Mr. Rubio wants to halt Mr. Trump’s march to the nomination and, despite recently campaigning against each other, is friendly with Mr. Cruz. But in making scores of thank-you calls to donors in recent days, Mr. Rubio has been discouraged by some party financiers from supporting Mr. Cruz, who is reviled by much of the party’s elite, according to a Republican strategist briefed on the calls, who insisted on anonymity to describe private conversations.

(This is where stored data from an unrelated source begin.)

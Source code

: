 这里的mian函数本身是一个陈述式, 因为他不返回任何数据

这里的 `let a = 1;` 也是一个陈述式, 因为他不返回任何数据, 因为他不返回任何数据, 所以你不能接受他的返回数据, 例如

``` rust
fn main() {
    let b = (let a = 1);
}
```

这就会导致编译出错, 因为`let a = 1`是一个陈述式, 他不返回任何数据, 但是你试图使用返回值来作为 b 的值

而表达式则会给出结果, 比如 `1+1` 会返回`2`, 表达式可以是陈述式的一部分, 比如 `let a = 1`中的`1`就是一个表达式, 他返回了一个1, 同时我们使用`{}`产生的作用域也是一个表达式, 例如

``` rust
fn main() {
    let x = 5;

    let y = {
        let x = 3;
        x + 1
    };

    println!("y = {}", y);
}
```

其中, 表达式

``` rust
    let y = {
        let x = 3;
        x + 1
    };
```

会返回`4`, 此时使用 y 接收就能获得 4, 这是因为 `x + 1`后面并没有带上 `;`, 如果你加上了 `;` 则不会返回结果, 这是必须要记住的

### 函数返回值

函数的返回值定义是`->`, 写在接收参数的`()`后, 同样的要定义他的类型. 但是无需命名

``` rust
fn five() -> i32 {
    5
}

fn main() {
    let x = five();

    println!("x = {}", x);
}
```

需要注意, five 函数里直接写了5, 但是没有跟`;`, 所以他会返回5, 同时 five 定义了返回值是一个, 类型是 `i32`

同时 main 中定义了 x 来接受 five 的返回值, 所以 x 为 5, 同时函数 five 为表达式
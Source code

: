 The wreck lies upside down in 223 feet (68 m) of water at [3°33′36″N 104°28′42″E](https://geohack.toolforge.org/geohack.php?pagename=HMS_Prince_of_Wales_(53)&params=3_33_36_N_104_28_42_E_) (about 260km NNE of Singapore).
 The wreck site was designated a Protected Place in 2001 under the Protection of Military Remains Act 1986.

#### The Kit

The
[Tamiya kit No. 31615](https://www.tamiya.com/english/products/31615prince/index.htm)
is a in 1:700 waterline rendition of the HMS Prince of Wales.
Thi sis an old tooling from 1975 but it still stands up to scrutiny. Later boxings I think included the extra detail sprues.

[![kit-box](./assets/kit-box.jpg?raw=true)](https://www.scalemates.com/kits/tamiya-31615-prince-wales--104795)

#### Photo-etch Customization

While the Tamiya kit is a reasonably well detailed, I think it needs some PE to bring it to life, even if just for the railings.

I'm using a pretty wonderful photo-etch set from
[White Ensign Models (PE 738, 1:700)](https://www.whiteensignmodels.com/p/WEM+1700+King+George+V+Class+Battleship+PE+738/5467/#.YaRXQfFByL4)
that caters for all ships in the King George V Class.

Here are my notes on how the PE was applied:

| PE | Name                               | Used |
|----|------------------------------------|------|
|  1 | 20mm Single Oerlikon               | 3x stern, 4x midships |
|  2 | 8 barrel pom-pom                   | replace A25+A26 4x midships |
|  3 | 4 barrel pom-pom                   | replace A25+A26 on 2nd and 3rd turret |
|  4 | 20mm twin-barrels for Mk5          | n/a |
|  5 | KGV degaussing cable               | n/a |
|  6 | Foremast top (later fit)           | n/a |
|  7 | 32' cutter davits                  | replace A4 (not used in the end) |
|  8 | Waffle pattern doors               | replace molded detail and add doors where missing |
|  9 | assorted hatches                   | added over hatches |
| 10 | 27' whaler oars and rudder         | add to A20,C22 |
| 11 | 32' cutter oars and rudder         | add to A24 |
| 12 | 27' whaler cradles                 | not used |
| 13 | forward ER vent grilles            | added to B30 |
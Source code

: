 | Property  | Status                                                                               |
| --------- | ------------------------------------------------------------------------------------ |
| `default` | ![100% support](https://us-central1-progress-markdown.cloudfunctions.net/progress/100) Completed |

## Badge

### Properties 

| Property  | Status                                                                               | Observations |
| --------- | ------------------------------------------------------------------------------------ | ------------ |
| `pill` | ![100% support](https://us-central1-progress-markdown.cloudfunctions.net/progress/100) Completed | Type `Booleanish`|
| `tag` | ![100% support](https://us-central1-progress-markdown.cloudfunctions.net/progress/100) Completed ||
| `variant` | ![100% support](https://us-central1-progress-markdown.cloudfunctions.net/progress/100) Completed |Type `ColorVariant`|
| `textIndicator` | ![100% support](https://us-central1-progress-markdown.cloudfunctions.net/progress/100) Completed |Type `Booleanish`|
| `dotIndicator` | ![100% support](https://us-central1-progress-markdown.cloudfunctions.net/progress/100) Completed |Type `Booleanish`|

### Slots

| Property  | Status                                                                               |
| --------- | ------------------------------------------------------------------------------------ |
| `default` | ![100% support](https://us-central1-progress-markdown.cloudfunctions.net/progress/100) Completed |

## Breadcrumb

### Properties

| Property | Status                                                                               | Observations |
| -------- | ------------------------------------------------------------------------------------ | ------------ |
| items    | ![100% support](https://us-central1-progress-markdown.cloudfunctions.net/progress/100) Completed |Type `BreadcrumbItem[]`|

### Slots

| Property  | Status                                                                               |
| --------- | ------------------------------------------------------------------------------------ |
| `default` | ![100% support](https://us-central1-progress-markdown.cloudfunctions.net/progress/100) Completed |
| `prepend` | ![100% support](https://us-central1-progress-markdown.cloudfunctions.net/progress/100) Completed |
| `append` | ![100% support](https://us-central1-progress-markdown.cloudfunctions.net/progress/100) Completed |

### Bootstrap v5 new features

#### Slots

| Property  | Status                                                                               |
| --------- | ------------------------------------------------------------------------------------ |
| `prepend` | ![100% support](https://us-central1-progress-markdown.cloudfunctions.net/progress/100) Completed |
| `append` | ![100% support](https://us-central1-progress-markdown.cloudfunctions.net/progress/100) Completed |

If you needed further evidence that at least some members of the establishment would rather do business with the “malleable” Trump than the ideologue Cruz, there you have it. Per Politico, Mike Lee is trying to run an end-around that opposition by convincing Cruz and Rubio to come together on a unity ticket, but not only has Rubio rejected that idea, it remains an open question whether he’ll endorse Cruz at all:

Ted Cruz’s campaign has been exploring the possibility of forming a unity ticket with ex-rival Marco Rubio — going so far as to conduct polling looking into how the two would perform in upcoming primary states…

At the very least, Cruz’s team is hoping for a Rubio endorsement. The two have been in touch since Rubio dropped out last week, and those close to he Florida senator say he’s open to endorsing his Texas colleague — especially if he believes there’s a pathway for Cruz to defeat Trump.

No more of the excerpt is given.